Le rap d’ici impose avec force à tous les habitants de Marseille - qu’ils soient précédents arrivants, gens riches, ou élites de la Culture - qu’un jeune des quartiers, même s’il accumule tous les handicaps sociaux, peut non seulement prétendre à faire de l’Art, mais aussi à en vivre, s’il est assez talentueux et déterminé.
Cette simple constatation est donc de plus en plus admise, même si elle est encore dérangeante.
Notre premier réflexe est de ranger ce phénomène au rayon des soubresauts sociaux, ceux qui passent avec le temps, une donnée uniquement socio-politique.
…un arbre qui cache une forêt…
La forêt, c’est que le hip hop est une culture, un art de vivre, comme d’autres en leur temps.
Notre deuxième réflexe, beaucoup plus difficile, est donc de l’accepter comme une force artistique audacieuse, pas simplement comme une réaction sociale d’adolescents défavorisés.
Le paradoxe est que nos rappers marseillais eux mêmes, soumis comme nous tous à la pensée unique de nos médias et de nos sociologues, ont tendance à accepter cette camisole si bien taillée à leur mesure.
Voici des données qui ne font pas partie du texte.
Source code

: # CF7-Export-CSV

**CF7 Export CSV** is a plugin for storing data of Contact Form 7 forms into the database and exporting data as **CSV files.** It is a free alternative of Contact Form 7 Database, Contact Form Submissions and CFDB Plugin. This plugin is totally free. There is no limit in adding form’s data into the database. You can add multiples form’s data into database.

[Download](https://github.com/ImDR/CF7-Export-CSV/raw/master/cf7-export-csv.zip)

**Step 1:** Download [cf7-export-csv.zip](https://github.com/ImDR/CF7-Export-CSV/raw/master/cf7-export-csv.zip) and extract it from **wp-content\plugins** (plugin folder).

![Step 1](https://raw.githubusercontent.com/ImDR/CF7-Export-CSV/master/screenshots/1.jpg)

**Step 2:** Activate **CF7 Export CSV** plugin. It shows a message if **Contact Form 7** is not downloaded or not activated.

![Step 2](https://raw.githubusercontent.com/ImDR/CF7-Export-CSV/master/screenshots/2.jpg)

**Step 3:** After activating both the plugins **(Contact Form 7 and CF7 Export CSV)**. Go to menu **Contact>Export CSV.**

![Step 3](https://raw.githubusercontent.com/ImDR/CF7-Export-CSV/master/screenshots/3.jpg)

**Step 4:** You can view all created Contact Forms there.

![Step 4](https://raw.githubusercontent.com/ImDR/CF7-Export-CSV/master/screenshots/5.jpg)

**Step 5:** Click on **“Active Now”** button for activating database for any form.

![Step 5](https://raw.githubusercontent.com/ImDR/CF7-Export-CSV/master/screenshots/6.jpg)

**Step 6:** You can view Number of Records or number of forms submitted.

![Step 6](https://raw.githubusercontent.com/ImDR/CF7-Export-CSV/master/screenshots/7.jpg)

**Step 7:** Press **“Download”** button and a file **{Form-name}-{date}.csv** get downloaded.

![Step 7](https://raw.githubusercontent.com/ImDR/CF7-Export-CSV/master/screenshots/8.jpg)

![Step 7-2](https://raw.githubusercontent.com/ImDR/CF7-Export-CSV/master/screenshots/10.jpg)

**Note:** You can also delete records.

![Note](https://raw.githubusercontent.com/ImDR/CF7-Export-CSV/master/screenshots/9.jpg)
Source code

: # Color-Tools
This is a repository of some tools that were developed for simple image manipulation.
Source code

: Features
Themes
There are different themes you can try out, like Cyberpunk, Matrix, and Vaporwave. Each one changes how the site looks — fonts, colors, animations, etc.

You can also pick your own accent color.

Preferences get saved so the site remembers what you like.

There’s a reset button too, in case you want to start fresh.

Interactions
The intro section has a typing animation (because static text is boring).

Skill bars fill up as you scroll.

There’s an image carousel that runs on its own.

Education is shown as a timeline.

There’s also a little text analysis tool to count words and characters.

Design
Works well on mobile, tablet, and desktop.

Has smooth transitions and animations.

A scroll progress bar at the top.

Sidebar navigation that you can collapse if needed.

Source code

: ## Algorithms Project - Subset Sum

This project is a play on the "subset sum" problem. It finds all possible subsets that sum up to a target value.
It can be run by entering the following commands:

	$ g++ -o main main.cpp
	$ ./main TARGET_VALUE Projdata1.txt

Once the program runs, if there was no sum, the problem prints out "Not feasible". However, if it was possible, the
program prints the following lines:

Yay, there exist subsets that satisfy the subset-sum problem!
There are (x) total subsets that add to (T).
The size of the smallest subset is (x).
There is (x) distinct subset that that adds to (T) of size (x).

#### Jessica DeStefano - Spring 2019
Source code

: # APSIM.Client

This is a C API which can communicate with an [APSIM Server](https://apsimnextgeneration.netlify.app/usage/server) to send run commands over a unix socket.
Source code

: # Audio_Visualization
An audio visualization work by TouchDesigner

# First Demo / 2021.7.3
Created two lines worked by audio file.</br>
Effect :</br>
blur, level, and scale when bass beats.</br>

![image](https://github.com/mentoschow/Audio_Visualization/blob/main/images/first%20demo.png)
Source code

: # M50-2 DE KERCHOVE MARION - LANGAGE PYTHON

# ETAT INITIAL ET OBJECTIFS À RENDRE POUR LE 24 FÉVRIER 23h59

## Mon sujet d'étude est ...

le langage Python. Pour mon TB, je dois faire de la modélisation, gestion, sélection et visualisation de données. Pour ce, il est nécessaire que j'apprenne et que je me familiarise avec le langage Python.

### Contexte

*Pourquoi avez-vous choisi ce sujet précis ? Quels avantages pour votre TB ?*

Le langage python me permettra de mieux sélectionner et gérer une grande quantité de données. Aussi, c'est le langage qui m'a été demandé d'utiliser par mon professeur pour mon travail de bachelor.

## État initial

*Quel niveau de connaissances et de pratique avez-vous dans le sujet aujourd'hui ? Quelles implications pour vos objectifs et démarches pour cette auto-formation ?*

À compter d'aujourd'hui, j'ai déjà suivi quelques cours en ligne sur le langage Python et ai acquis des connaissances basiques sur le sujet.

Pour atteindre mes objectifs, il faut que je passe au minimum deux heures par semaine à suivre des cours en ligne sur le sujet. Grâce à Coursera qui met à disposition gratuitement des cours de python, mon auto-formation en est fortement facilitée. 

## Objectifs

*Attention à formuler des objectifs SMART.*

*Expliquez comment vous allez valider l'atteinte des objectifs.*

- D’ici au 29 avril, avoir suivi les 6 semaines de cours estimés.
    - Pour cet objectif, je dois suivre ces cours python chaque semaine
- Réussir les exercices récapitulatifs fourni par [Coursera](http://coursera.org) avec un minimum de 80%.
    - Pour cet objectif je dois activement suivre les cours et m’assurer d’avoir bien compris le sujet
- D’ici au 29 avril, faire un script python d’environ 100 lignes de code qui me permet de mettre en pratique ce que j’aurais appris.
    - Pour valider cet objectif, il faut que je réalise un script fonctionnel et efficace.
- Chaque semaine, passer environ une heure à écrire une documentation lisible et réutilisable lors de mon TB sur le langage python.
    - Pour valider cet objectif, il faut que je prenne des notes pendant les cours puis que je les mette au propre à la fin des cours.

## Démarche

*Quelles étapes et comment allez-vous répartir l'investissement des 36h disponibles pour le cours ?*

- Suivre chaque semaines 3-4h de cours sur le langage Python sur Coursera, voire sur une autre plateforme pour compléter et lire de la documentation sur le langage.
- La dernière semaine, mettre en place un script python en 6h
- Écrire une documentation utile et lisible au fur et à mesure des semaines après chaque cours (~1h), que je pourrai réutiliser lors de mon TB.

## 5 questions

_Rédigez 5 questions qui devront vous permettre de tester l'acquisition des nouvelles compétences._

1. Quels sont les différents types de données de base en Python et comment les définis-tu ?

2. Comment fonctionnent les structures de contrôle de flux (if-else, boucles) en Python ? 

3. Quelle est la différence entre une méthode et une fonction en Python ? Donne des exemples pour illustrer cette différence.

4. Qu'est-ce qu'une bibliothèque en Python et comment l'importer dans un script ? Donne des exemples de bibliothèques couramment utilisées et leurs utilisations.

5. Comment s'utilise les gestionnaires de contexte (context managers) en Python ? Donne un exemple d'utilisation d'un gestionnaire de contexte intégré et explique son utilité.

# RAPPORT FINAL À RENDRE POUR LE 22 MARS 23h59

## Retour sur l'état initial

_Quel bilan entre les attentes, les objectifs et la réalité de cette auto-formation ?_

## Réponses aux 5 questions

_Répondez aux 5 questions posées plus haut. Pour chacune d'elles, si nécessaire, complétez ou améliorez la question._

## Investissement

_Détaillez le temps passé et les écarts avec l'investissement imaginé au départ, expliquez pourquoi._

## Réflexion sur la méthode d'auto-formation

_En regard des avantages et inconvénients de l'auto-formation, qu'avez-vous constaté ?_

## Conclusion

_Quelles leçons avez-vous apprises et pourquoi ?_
La réalité est autre. Le hip hop est partout, pas seulement à Marseille, pas seulement dans les quartiers nord, pas seulement dans la musique, et pas seulement sur le terrain de la contestation.
Il y a aussi des danseurs, des designers, des plasticiens (et, malheureusement pour les gourmands, pas encore de cuisiniers…), dont certains plus que d’autres font preuve d’innovation, tentent des mélanges contre nature.
L’urgence, spécialement à Marseille aujourd’hui, est de montrer cette capacité de décalage, ce pied de nez aux ghettos, urbains ou mentaux, attitudes beaucoup plus impertinentes et rebelles que le sempiternel discours sur les banlieues, qui arrange finalement tout un chacun.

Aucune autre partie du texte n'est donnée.